A fellow machinist friend decided to give me a surprise and complete the driveshaft and pillowblocks, ready to mount on the machine!
Herewith a couple of pics he took for me

Making of the driveshaft:









Next op the boring of the pillowblocks and the completed project:








Tomorrow morning i will go and fetch it and attempt to mount it. Once that is done i will have to figure out exactly how i will transfer drive to the head. I have a 1,2kw -3 phase motor and vfd already waiting for this job.

Will take plenty more pics tomorrow when setting up


----------



## rhynardt (Feb 20, 2016)

Hi All
Got my Maho milling head mounted!!!

After endless power outages today in this brutal heat we are currently experiencing i threw in the towel as my workshop is like a oven when the ac doesnt run! So i got it mounted and left it there.

I lifted the whole assembly to see how it all fits on the mill body with a engine jack with a rope through the spindle







I then proceded to measure out the mounting holes for the pillowblocks, lay it out on the mill body and drilled the 12mm holes for the allencap bolts. Once that was done i bolted them on lightly so i could bed the horisontal arm straight and in line







Then i bedded the horisontal arm in the pillowblocks, tapped everything straight with my mallet and she seated very well! 




Then i fastened the top of the pillowblocks to the bottoms and started to tighten all the bolts holding the assembly to the mill body




It looks like the business!! 







Hopefully the power wants to remain stable tomorrow so i can get some work done


----------



## Grumpy Gator (Feb 20, 2016)

_First congratulation's on your new baby girl._
_Excellent __modification very well documented.
We had a Senior M1 in the shop. Very stout machine.When my uncle / teacher passed he left me all the machines in the shop. Unfortunately the estate was in probate for 18 months so she doesn't look her best.  
Here is a picture of her {We called her Gertie} 












TomseniorM-1003



 Deleted member 18150
 Feb 20, 2016
 1





Keep up the good work. Looking forward to seeing her completed.
*G*
_


----------



## rhynardt (Feb 21, 2016)

Thanks Grumpygator. I hope a good clean and lick of paint will sort gerty out.

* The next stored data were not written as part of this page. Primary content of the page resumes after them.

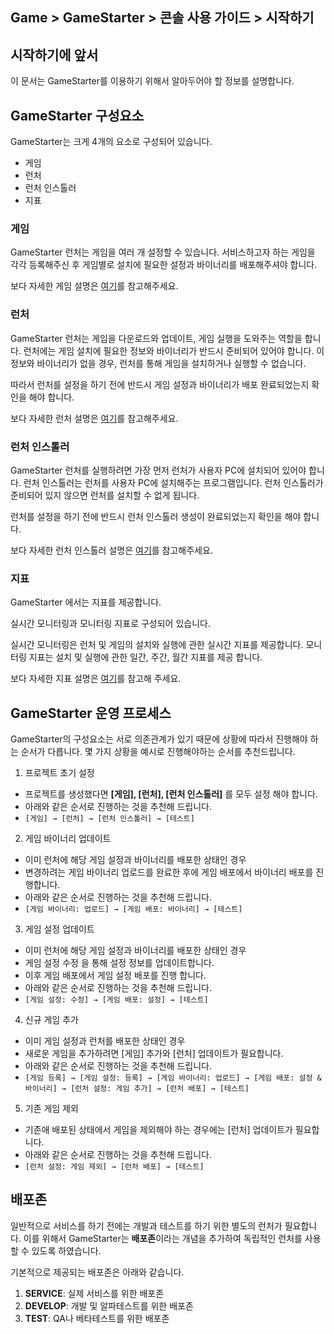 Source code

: ## Game > GameStarter > 콘솔 사용 가이드 > 시작하기

## 시작하기에 앞서

이 문서는 GameStarter를 이용하기 위해서 알아두어야 할 정보를 설명합니다.

## GameStarter 구성요소

GameStarter는 크게 4개의 요소로 구성되어 있습니다.
- 게임
- 런처
- 런처 인스톨러
- 지표


### 게임
GameStarter 런처는 게임을 여러 개 설정할 수 있습니다.
서비스하고자 하는 게임을 각각 등록해주신 후 게임별로 설치에 필요한 설정과 바이너리를 배포해주셔야 합니다.

보다 자세한 게임 설명은 [여기](./console-02-game)를 참고해주세요.

### 런처
GameStarter 런처는 게임을 다운로드와 업데이트, 게임 실행을 도와주는 역할을 합니다.
런처에는 게임 설치에 필요한 정보와 바이너리가 반드시 준비되어 있어야 합니다.
이 정보와 바이너리가 없을 경우, 런처를 통해 게임을 설치하거나 실행할 수 없습니다.

따라서 런처를 설정을 하기 전에 반드시 게임 설정과 바이너리가 배포 완료되었는지 확인을 해야 합니다.

보다 자세한 런처 설명은 [여기](./console-03-launcher)를 참고해주세요.

### 런처 인스톨러
GameStarter 런처를 실행하려면 가장 먼저 런처가 사용자 PC에 설치되어 있어야 합니다.
런처 인스톨러는 런처를 사용자 PC에 설치해주는 프로그램입니다.
런처 인스톨러가 준비되어 있지 않으면 런처를 설치할 수 없게 됩니다.

런처를 설정을 하기 전에 반드시 런처 인스톨러 생성이 완료되었는지 확인을 해야 합니다.

보다 자세한 런처 인스톨러 설명은 [여기](./console-04-installer)를 참고해주세요.

### 지표
GameStarter 에서는 지표를 제공합니다.

실시간 모니터링과 모니터링 지표로 구성되어 있습니다.

실시간 모니터링은 런처 및 게임의 설치와 실행에 관한 실시간 지표를 제공합니다.
모니터링 지표는 설치 및 실행에 관한 일간, 주간, 월간 지표를 제공 합니다.

보다 자세한 지표 설명은 [여기](./console-05-statistics)를 참고해 주세요.

## GameStarter 운영 프로세스

GameStarter의 구성요소는 서로 의존관계가 있기 때문에 상황에 따라서 진행해야 하는 순서가 다릅니다.
몇 가지 상황을 예시로 진행해야하는 순서를 추천드립니다.

1. 프로젝트 초기 설정

- 프로젝트를 생성했다면 **[게임], [런처], [런처 인스톨러]** 를 모두 설정 해야 합니다.
- 아래와 같은 순서로 진행하는 것을 추천해 드립니다.
- `[게임] → [런처] → [런처 인스톨러] → [테스트]`

2. 게임 바이너리 업데이트

- 이미 런처에 해당 게임 설정과 바이너리를 배포한 상태인 경우
- 변경하려는 게임 바이너리 업로드를 완료한 후에 게임 배포에서 바이너리 배포를 진행합니다.
- 아래와 같은 순서로 진행하는 것을 추천해 드립니다.
- `[게임 바이너리: 업로드] → [게임 배포: 바이너리] → [테스트]`

3. 게임 설정 업데이트

- 이미 런처에 해당 게임 설정과 바이너리를 배포한 상태인 경우
- 게임 설정 수정 을 통해 설정 정보를 업데이트합니다.
- 이후 게임 배포에서 게임 설정 배포를 진행 합니다.
- 아래와 같은 순서로 진행하는 것을 추천해 드립니다.
- `[게임 설정: 수정] → [게임 배포: 설정] → [테스트]`

4. 신규 게임 추가

- 이미 게임 설정과 런처를 배포한 상태인 경우
- 새로운 게임을 추가하려면 [게임] 추가와 [런처] 업데이트가 필요합니다.
- 아래와 같은 순서로 진행하는 것을 추천해 드립니다.
- `[게임 등록] → [게임 설정: 등록] → [게임 바이너리: 업로드] → [게임 배포: 설정 & 바이너리] → [런처 설정: 게임 추가] → [런처 배포] → [테스트]`

5. 기존 게임 제외

- 기존애 배포된 상태에서 게임을 제외해야 하는 경우에는 [런처] 업데이트가 필요합니다.
- 아래와 같은 순서로 진행하는 것을 추천해 드립니다.
- `[런처 설정: 게임 제외] → [런처 배포] → [테스트]`


## 배포존

일반적으로 서비스를 하기 전에는 개발과 테스트를 하기 위한 별도의 런처가 필요합니다.
이를 위해서 GameStarter는 **배포존**이라는 개념을 추가하여 독립적인 런처를 사용할 수 있도록 하였습니다.

기본적으로 제공되는 배포존은 아래와 같습니다.
1. **SERVICE**: 실제 서비스를 위한 배포존
2. **DEVELOP**: 개발 및 알파테스트를 위한 배포존
3. **TEST**: QA나 베타테스트를 위한 배포존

Unfortunately i cannot view the picture. 
I hope to mount a motor on her today so i can see how she cuts!

Sent from my GT-P5100 using Tapatalk


----------



## rhynardt (Feb 22, 2016)

Hi All 
Got the motor mounted and belts sorted






After all that and wiring up a vfd to the motor , i found the motor is cooked. It heats up quickly and then trips my overloads. Running a 1,1kw motor on 1,5kw drive and all properly set up. 

Hopefully i can source another motor relatively soon and cheap!


----------



## Grumpy Gator (Feb 22, 2016)

_Sorry to hear about the motor._
_How far will the bed be from your new quill location ? From the pictures I would guess 10"._
_  ***********
	

		
			
		

		
	



	

		
			
		

		
	
***********G************_


----------



## rhynardt (Feb 25, 2016)

The bed will be about 400mm or 15" from to quill. Major improvement to the original. I am fitting a single phase motor for the time being


----------



## FOMOGO (Feb 25, 2016)

Congrat's on the Little girl, and outstanding job on the head. Mike


----------



## rhynardt (Feb 25, 2016)

Thanks Mike. My new 3phase motor should  be here tomorrow!!!!


----------



## rhynardt (Feb 26, 2016)

She is alive!!! Got the new 3phase motor mounted earlier, this thing is a beast
 in comparison to the old vertical head, with none of the noisy protestations i got so used to. Will try to get a tachometer on her to see what range i am getting


----------



## FOMOGO (Feb 27, 2016)

Cool! Glad to hear it worked out so well. Have you named your baby yet? Maybe Millie would be appropriate.Mike


----------



## rhynardt (Feb 27, 2016)

Hi Mike
I think my missus would chase me around with a large knife if i tried that one!:- The baby's name is Micke. Dont know how to type it phonetically though but its to do with dutch and german.


----------